The introduction of self-driving cars would reduce the number of traffic accidents and fatalities immediately, not just when everyone has one, because they are programmed to avoid accidents with human drivers who may be drunk, sleepy, angry, inattentive, unskilled or texting, which collectively cause more than 95% of accidents world-wide. A Nhtsa study released last year using data culled from black boxes in random car crashes revealed that only 1% of drivers fully applied the brakes and one-third didn't brake at all. Robo-car will brake fully, every time."
Unfortunately, "...the best we can get out of Washington is an announcement this month by Transportation Secretary Anthony Foxx that the DOT intends to "begin working" on a regulatory proposal to someday require vehicle-to-vehicle communications for crash avoidance. Worse, the National Highway Traffic Safety Administration (Nhtsa), the DOT's regulatory agency, is putting the brakes on the driverless revolution. In 2012, Kevin Vincent, the agency's chief counsel, went so far as to call it "a scary concept" for the public."
The rest of this article is here:
And here is another plus for self-driving cars. 
"If and when that day (of self-driving cars) arrives, many existing transportation inefficiencies will have been addressed without any government action at all.
To be fair, the government is taking steps to make your next drive better. Federal officials recently endorsed connected vehicle technology   that should improve highway safety (though the system won't operate at peak efficiency until state and local leaders also invest in intelligent infrastructure). And it's certainly not to say the private sector always gets transportation right. Private road investments, for instance, can go terribly awry.

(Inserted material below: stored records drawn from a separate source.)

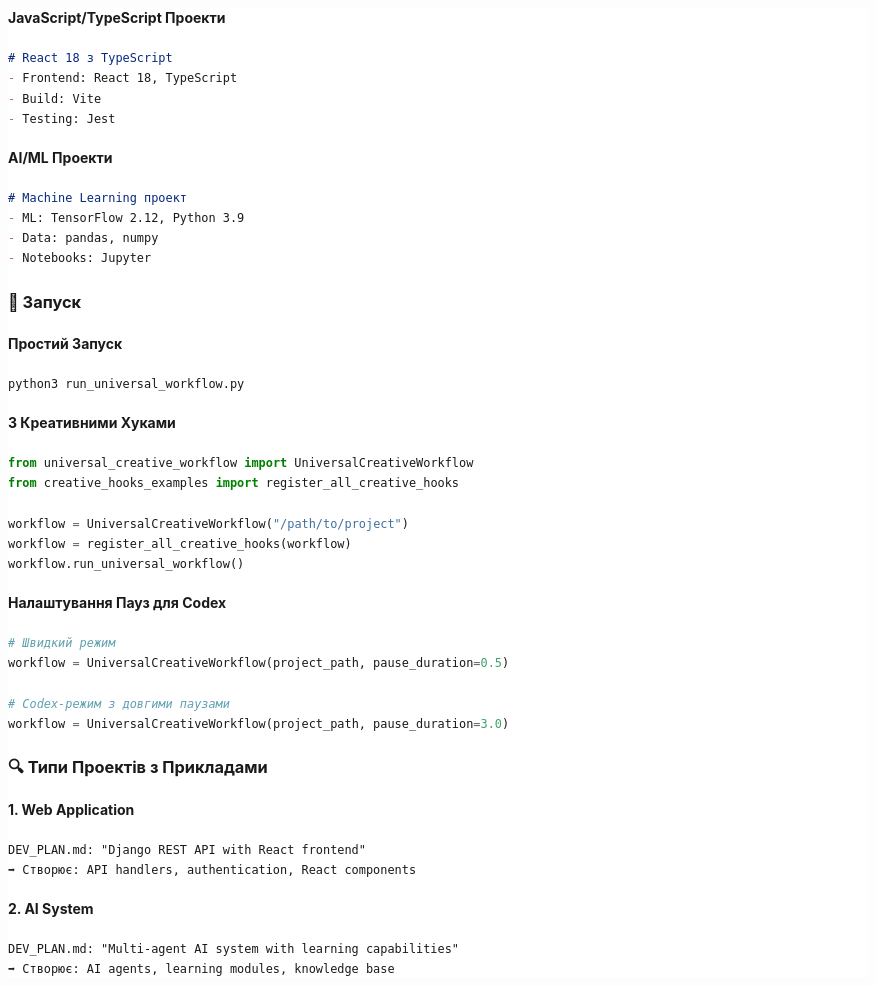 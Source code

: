 #### JavaScript/TypeScript Проекти  
```markdown
# React 18 з TypeScript
- Frontend: React 18, TypeScript
- Build: Vite
- Testing: Jest
```

#### AI/ML Проекти
```markdown
# Machine Learning проект
- ML: TensorFlow 2.12, Python 3.9
- Data: pandas, numpy
- Notebooks: Jupyter
```

### 🚀 Запуск

#### Простий Запуск
```bash
python3 run_universal_workflow.py
```

#### З Креативними Хуками
```python
from universal_creative_workflow import UniversalCreativeWorkflow
from creative_hooks_examples import register_all_creative_hooks

workflow = UniversalCreativeWorkflow("/path/to/project")
workflow = register_all_creative_hooks(workflow)
workflow.run_universal_workflow()
```

#### Налаштування Пауз для Codex
```python
# Швидкий режим
workflow = UniversalCreativeWorkflow(project_path, pause_duration=0.5)

# Codex-режим з довгими паузами
workflow = UniversalCreativeWorkflow(project_path, pause_duration=3.0)
```

### 🔍 Типи Проектів з Прикладами

#### 1. Web Application
```
DEV_PLAN.md: "Django REST API with React frontend"
➡️ Створює: API handlers, authentication, React components
```

#### 2. AI System
```
DEV_PLAN.md: "Multi-agent AI system with learning capabilities"
➡️ Створює: AI agents, learning modules, knowledge base
```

Winston and Mannering urge the government not to interfere with driverless technology — except, perhaps, to resolve some critical social questions about liability. But it won't be enough for public officials to sit idly by. The emergence of a driverless fleet will only draw more attention to the poor condition of America's roads and its broken transportation funding system. Try as they might, that's one problem public officials can't avoid for too much longer."